Pada suatu hari, ada seorang petani yang harus mengurus soal perjanjian.
Ia membutuhkan jasa hakim untuk menandatangani surat perjanjian itu.
Hakim desa mengatakan, bahwa ia tidak punya waktu untuk menandatangani
surat perjanjian itu, tetapi berjanji akan menandatangani di esok harinya.
Ketika si petani dating di gedung pengadilan esoknya, hakim mengatakan tak
punya waktu, “Besok pagi saja, saya sedang sibuk!” katanya kepada si petani.
Hal ini terjadi secara berulang-ulang selama beberapa hari, sehingga akhirnya
si petani menyimpulkan bahwa si hakim minta di suap. Hal ini tentu membuat si
petani marah. Tetapi ia sangat membutuhkan tanda tangan si hakim itu.

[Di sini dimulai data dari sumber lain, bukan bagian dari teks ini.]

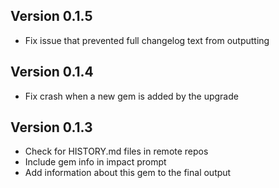 ## Version 0.1.5

* Fix issue that prevented full changelog text from outputting

## Version 0.1.4

* Fix crash when a new gem is added by the upgrade

## Version 0.1.3

* Check for HISTORY.md files in remote repos
* Include gem info in impact prompt
* Add information about this gem to the final output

Akhirnya si petani datang di keesokan harinya, tentu setelah menyiapkan
hadiah kepada hakim itu. Ia menyiapkan sebuah gentong dan hampir seluruh
gentong itu ia is dengan kotoran sapi. Diatas kotoran sapi itu, ia menutupinya
dengan olesan mentega lezat yang beberapa sentimeter tebalnya.
Gentong itu dibawa ke kantor pak hakim, di serahkanya sebagai tanda
terima kasih. Langsung saja, pak hakim menjadi tidak sibuk dan mempunyai waktu
untuk menandatangani surat perjanjian milik si petani. Setelah si petani telah
memegang surat dengan tanda tangan pak hakim, timbul keberanianya untuk
bertanya: “Tuan hakim, apakah anda pantas menerima gentong mentega itu sebagai
ganti atas tanda tangan anda?”
Sang hakim tersenyum dan menjawab: “Ah, kau ini. Janganlah terlalu
mendalam memikirkanya.” Lalu hakim itu mencolek sedikit mentega dalam gentong
itu dan mencicipinya. “ Wah, enak sekali metega yang engkau bawa.” Komentarnya.
“Yah, sesuai dengan ucapan tuan, jangan terlalu mendalam mencolek
menteganya.” Jawab si petani sambil segera meninggalkan kantor itu.